━━━ Dataset excerpts
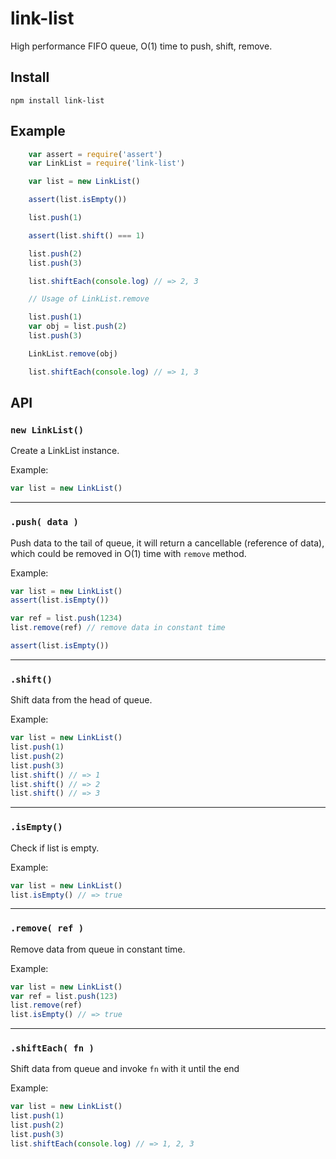 
# link-list

High performance FIFO queue, O(1) time to push, shift, remove.

## Install

```
npm install link-list
```

## Example

```js
    var assert = require('assert')
    var LinkList = require('link-list')

    var list = new LinkList()

    assert(list.isEmpty())

    list.push(1)

    assert(list.shift() === 1)

    list.push(2)
    list.push(3)

    list.shiftEach(console.log) // => 2, 3

    // Usage of LinkList.remove

    list.push(1)
    var obj = list.push(2)
    list.push(3)

    LinkList.remove(obj)

    list.shiftEach(console.log) // => 1, 3
```

## API
### `new LinkList()`

Create a LinkList instance.

Example:
```js
var list = new LinkList()
```
---
### `.push( data )`

Push data to the tail of queue, it will return a cancellable (reference of data), which could be removed in O(1) time with `remove` method.

Example:
```js
var list = new LinkList()
assert(list.isEmpty())

var ref = list.push(1234)
list.remove(ref) // remove data in constant time

assert(list.isEmpty())
```
---
### `.shift()`

Shift data from the head of queue.

Example:
```js
var list = new LinkList()
list.push(1)
list.push(2)
list.push(3)
list.shift() // => 1
list.shift() // => 2
list.shift() // => 3
```
---
### `.isEmpty()`

Check if list is empty.

Example:
```js
var list = new LinkList()
list.isEmpty() // => true
```
---
### `.remove( ref )`

Remove data from queue in constant time.

Example:
```js
var list = new LinkList()
var ref = list.push(123)
list.remove(ref)
list.isEmpty() // => true
```
---
### `.shiftEach( fn )`

Shift data from queue and invoke `fn` with it until the end

Example:
```js
var list = new LinkList()
list.push(1)
list.push(2)
list.push(3)
list.shiftEach(console.log) // => 1, 2, 3
```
━━━━━━
* [Aim of the task]: Look for the word "require" in the listing above and state how many lines have it; give the number and nothing else.

* [Result of this task]: 2